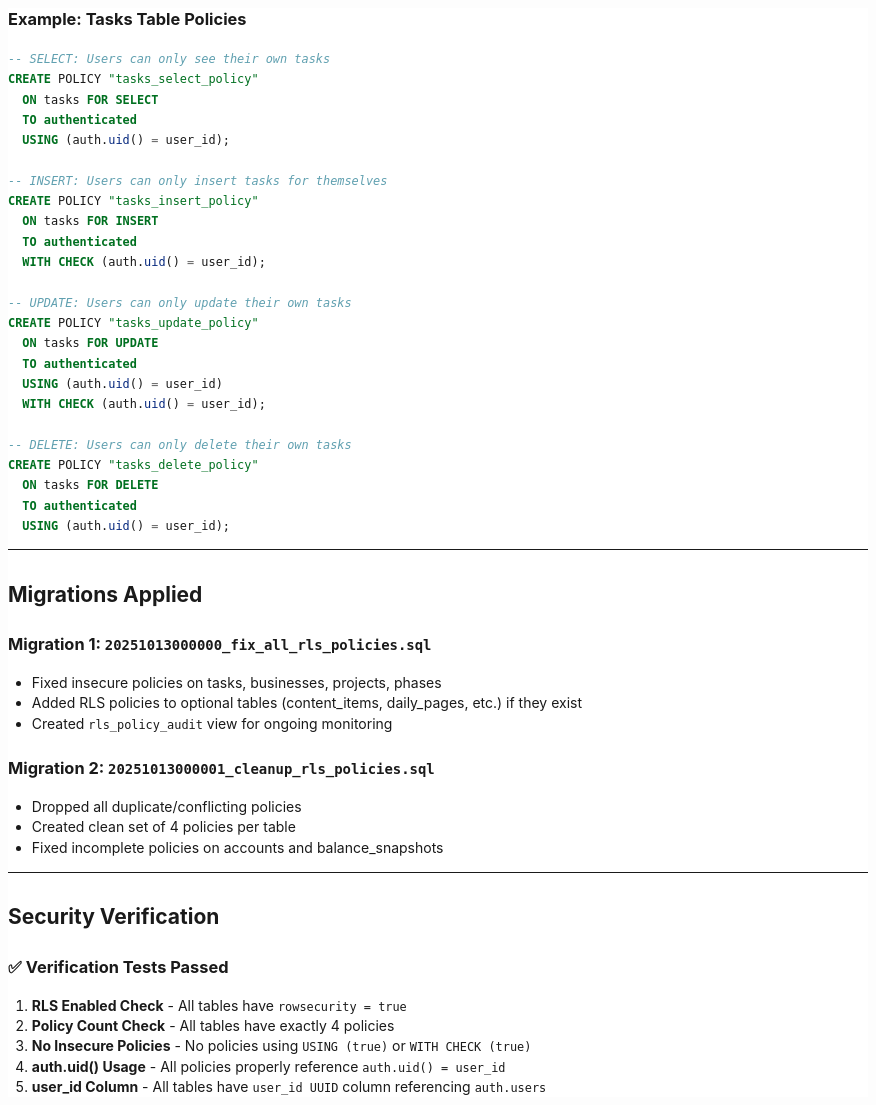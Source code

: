 ### Example: Tasks Table Policies

```sql
-- SELECT: Users can only see their own tasks
CREATE POLICY "tasks_select_policy"
  ON tasks FOR SELECT
  TO authenticated
  USING (auth.uid() = user_id);

-- INSERT: Users can only insert tasks for themselves
CREATE POLICY "tasks_insert_policy"
  ON tasks FOR INSERT
  TO authenticated
  WITH CHECK (auth.uid() = user_id);

-- UPDATE: Users can only update their own tasks
CREATE POLICY "tasks_update_policy"
  ON tasks FOR UPDATE
  TO authenticated
  USING (auth.uid() = user_id)
  WITH CHECK (auth.uid() = user_id);

-- DELETE: Users can only delete their own tasks
CREATE POLICY "tasks_delete_policy"
  ON tasks FOR DELETE
  TO authenticated
  USING (auth.uid() = user_id);
```

---

## Migrations Applied

### Migration 1: `20251013000000_fix_all_rls_policies.sql`
- Fixed insecure policies on tasks, businesses, projects, phases
- Added RLS policies to optional tables (content_items, daily_pages, etc.) if they exist
- Created `rls_policy_audit` view for ongoing monitoring

### Migration 2: `20251013000001_cleanup_rls_policies.sql`
- Dropped all duplicate/conflicting policies
- Created clean set of 4 policies per table
- Fixed incomplete policies on accounts and balance_snapshots

---

## Security Verification

### ✅ Verification Tests Passed

1. **RLS Enabled Check** - All tables have `rowsecurity = true`
2. **Policy Count Check** - All tables have exactly 4 policies
3. **No Insecure Policies** - No policies using `USING (true)` or `WITH CHECK (true)`
4. **auth.uid() Usage** - All policies properly reference `auth.uid() = user_id`
5. **user_id Column** - All tables have `user_id UUID` column referencing `auth.users`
=-=-=-=-=
● **Exercise directions**: The records above need to be restated word for word, with the pictures left out.

● **Finished task**:
Source code

: ### Example: Tasks Table Policies

```sql
-- SELECT: Users can only see their own tasks
CREATE POLICY "tasks_select_policy"
  ON tasks FOR SELECT
  TO authenticated
  USING (auth.uid() = user_id);

-- INSERT: Users can only insert tasks for themselves
CREATE POLICY "tasks_insert_policy"
  ON tasks FOR INSERT
  TO authenticated
  WITH CHECK (auth.uid() = user_id);

-- UPDATE: Users can only update their own tasks
CREATE POLICY "tasks_update_policy"
  ON tasks FOR UPDATE
  TO authenticated
  USING (auth.uid() = user_id)
  WITH CHECK (auth.uid() = user_id);

-- DELETE: Users can only delete their own tasks
CREATE POLICY "tasks_delete_policy"
  ON tasks FOR DELETE
  TO authenticated
  USING (auth.uid() = user_id);
```

---

## Migrations Applied

### Migration 1: `20251013000000_fix_all_rls_policies.sql`
- Fixed insecure policies on tasks, businesses, projects, phases
- Added RLS policies to optional tables (content_items, daily_pages, etc.) if they exist
- Created `rls_policy_audit` view for ongoing monitoring

### Migration 2: `20251013000001_cleanup_rls_policies.sql`
- Dropped all duplicate/conflicting policies
- Created clean set of 4 policies per table
- Fixed incomplete policies on accounts and balance_snapshots

---

## Security Verification

### ✅ Verification Tests Passed

1. **RLS Enabled Check** - All tables have `rowsecurity = true`
2. **Policy Count Check** - All tables have exactly 4 policies
3. **No Insecure Policies** - No policies using `USING (true)` or `WITH CHECK (true)`
4. **auth.uid() Usage** - All policies properly reference `auth.uid() = user_id`
5. **user_id Column** - All tables have `user_id UUID` column referencing `auth.users`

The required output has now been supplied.